=== Begin Enclosure ===

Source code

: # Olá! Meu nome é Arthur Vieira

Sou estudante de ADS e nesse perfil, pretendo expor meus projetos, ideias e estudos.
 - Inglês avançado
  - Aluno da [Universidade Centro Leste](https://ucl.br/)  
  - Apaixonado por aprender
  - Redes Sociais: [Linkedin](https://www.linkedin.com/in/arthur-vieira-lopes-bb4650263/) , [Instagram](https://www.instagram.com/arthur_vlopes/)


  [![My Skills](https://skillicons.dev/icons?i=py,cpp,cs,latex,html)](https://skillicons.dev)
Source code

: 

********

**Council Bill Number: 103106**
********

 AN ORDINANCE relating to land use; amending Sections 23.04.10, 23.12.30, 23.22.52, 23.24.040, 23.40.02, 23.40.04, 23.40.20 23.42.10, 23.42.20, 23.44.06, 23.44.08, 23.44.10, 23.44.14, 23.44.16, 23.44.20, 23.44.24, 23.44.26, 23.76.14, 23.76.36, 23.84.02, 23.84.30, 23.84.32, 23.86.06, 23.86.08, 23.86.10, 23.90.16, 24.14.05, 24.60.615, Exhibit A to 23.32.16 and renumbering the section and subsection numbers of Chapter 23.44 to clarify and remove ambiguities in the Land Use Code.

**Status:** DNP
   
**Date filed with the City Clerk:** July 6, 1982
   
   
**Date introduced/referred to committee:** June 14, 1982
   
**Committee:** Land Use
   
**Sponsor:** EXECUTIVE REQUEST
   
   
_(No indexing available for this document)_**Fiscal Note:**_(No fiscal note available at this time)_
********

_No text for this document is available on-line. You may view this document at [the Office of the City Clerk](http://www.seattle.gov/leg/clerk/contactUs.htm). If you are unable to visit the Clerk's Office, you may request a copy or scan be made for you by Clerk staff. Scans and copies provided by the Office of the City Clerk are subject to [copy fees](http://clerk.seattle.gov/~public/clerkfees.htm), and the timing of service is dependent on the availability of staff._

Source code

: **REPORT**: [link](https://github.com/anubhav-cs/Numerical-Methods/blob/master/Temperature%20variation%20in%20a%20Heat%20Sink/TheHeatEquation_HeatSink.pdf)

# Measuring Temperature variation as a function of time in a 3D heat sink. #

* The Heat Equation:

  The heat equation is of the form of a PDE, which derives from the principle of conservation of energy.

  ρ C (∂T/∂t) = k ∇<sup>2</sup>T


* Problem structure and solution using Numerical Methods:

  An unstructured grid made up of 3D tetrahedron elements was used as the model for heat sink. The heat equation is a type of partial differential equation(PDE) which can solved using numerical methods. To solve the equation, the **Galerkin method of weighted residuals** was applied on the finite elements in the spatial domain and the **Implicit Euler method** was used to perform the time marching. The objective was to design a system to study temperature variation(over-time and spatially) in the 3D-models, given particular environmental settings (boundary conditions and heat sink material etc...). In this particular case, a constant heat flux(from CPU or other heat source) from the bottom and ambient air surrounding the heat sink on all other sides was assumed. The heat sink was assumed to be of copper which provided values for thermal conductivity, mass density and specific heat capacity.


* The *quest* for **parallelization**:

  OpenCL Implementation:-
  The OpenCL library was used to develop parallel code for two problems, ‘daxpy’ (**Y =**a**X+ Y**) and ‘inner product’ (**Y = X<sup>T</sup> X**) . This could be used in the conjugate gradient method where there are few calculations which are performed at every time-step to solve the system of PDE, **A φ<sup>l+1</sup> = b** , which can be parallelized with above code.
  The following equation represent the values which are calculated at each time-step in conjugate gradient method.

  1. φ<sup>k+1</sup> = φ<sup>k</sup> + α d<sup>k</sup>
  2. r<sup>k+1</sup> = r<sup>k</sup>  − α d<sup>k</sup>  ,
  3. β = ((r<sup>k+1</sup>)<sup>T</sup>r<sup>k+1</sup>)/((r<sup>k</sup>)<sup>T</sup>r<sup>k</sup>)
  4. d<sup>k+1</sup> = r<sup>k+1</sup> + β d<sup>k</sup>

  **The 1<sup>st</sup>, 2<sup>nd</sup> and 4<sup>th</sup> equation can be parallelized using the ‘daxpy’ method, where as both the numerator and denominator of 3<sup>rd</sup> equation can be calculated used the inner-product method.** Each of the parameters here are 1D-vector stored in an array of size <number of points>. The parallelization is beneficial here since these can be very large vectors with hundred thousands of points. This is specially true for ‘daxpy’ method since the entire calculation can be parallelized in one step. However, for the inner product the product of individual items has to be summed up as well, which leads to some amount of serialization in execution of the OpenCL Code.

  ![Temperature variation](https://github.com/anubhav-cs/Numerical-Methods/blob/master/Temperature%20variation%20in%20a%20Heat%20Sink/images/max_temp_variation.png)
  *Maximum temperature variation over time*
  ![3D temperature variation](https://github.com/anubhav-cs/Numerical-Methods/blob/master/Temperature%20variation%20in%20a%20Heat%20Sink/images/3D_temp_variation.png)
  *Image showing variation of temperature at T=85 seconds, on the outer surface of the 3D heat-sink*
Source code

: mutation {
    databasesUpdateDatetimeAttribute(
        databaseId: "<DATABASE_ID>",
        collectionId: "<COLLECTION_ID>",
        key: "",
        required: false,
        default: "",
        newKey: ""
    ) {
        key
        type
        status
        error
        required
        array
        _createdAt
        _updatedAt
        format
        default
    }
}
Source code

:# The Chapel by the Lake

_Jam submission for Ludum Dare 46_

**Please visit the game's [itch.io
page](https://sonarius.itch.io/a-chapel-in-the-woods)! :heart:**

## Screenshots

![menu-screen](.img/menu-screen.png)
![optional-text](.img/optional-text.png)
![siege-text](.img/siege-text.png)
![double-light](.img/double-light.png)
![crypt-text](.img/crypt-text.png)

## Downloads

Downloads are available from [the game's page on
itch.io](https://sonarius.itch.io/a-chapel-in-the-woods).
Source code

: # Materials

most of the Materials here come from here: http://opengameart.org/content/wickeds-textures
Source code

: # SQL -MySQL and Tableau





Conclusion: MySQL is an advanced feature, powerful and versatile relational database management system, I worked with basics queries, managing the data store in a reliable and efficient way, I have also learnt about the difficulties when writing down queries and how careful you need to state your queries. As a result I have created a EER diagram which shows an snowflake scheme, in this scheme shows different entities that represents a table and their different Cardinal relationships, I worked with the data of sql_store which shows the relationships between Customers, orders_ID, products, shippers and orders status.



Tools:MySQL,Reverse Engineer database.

=== End Enclosure ===
=== Begin Enclosure ===

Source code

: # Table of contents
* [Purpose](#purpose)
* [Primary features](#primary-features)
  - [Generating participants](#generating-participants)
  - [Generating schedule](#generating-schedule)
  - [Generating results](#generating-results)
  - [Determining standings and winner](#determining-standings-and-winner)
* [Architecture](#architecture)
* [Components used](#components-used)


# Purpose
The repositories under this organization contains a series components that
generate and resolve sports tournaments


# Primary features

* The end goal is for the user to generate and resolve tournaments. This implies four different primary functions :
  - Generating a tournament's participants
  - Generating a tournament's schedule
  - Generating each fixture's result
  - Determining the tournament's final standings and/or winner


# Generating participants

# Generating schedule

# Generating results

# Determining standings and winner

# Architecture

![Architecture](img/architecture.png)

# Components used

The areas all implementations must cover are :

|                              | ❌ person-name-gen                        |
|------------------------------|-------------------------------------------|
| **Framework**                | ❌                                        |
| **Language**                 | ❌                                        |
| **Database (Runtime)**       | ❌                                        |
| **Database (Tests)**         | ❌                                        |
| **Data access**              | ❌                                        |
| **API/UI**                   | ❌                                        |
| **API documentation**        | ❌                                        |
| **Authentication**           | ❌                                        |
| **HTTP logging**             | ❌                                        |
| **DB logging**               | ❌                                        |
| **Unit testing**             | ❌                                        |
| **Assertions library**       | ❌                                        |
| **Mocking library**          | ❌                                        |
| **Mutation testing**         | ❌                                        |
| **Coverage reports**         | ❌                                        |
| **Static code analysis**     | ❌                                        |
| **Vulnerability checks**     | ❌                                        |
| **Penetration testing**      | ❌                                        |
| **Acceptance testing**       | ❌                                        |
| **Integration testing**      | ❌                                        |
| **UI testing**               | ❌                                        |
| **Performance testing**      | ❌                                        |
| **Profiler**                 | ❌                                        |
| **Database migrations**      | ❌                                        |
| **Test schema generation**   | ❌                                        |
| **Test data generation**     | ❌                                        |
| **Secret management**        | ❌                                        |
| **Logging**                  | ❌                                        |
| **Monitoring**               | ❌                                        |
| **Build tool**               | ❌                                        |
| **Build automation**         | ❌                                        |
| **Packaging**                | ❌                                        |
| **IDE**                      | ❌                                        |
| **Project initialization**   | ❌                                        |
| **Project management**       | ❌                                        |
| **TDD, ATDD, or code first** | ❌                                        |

=== End Enclosure ===
=== Begin Enclosure ===

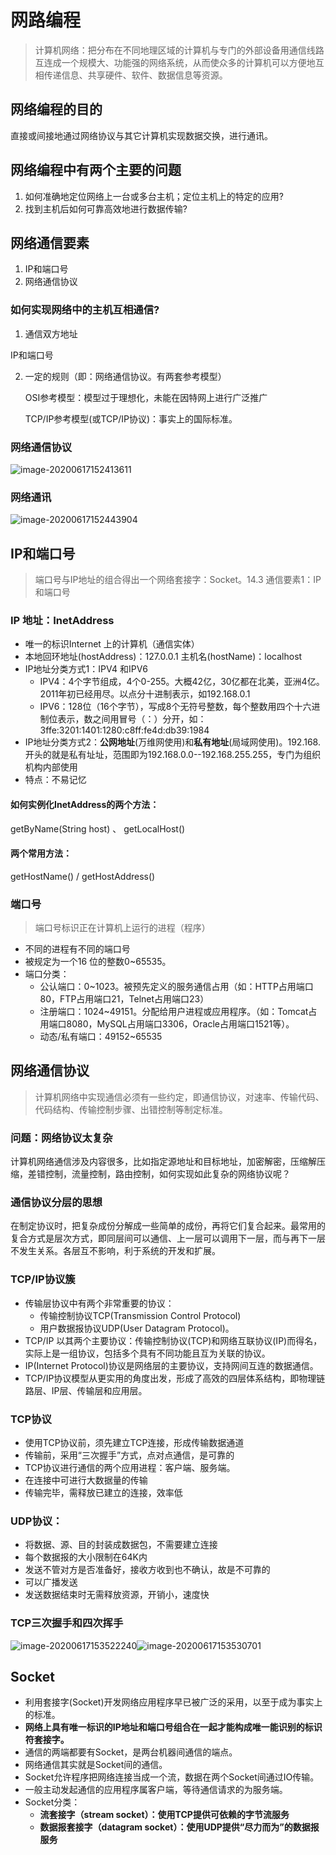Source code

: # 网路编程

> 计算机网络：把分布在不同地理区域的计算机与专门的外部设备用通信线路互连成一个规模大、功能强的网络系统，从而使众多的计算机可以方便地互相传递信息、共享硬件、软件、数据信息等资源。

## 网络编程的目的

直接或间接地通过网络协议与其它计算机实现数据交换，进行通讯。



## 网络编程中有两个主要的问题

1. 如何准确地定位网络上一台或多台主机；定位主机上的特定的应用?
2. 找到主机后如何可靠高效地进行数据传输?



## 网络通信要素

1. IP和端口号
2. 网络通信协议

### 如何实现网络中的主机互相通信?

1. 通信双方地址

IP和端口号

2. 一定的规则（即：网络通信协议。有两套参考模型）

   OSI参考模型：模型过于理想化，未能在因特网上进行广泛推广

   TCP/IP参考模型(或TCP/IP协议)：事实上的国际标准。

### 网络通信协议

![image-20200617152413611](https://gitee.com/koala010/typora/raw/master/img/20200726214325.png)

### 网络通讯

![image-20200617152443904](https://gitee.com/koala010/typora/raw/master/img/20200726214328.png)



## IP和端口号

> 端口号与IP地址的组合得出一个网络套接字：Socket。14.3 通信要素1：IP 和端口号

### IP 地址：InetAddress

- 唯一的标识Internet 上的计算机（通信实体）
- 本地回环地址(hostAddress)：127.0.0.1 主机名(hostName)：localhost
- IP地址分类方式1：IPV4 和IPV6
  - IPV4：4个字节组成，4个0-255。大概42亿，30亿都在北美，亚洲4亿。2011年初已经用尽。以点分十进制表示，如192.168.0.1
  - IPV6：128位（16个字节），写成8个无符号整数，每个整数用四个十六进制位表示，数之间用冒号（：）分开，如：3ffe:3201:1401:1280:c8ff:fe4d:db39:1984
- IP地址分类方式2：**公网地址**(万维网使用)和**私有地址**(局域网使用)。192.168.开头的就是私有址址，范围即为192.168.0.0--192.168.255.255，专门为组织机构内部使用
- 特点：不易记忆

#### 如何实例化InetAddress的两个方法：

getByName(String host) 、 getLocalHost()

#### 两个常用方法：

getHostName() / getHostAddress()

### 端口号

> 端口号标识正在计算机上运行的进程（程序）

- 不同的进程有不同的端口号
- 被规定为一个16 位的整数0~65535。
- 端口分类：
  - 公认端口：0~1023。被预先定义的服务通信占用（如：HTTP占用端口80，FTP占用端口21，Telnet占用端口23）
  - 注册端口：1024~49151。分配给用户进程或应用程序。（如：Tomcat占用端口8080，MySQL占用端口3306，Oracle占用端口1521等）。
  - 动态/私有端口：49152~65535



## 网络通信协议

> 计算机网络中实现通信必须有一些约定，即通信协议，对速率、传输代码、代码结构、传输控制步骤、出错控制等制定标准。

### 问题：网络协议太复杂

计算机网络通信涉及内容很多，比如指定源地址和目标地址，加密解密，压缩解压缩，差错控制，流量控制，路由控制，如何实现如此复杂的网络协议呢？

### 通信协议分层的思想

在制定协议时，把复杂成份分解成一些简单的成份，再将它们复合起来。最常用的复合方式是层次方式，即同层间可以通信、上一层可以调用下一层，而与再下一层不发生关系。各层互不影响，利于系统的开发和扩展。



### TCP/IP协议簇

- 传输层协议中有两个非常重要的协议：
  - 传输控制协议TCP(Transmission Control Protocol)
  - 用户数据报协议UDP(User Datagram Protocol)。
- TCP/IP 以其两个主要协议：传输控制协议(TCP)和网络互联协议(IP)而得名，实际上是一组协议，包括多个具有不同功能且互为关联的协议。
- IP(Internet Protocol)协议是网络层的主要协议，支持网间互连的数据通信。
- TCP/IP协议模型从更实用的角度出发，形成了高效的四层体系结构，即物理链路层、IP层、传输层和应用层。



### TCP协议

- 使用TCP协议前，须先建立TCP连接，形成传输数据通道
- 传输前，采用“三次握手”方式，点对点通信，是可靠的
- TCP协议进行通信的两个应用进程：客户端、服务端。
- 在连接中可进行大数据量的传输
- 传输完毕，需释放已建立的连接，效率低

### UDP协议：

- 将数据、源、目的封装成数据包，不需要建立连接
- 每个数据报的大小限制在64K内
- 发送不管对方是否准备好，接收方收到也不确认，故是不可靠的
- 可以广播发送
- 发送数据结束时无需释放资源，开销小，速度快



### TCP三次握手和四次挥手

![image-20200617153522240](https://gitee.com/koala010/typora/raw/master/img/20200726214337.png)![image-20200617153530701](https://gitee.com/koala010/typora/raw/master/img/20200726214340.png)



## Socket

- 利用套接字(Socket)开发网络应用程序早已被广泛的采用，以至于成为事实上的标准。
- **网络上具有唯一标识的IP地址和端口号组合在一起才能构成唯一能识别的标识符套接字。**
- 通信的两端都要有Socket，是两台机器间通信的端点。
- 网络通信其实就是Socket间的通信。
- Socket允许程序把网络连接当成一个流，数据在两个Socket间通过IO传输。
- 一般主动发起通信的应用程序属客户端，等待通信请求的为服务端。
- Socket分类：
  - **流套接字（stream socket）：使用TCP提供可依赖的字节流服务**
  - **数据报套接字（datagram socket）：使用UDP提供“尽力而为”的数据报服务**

=== End Enclosure ===

Task details
What is the number of lines in the data above that contain the word "page"? Report the figure only.

The completed task
2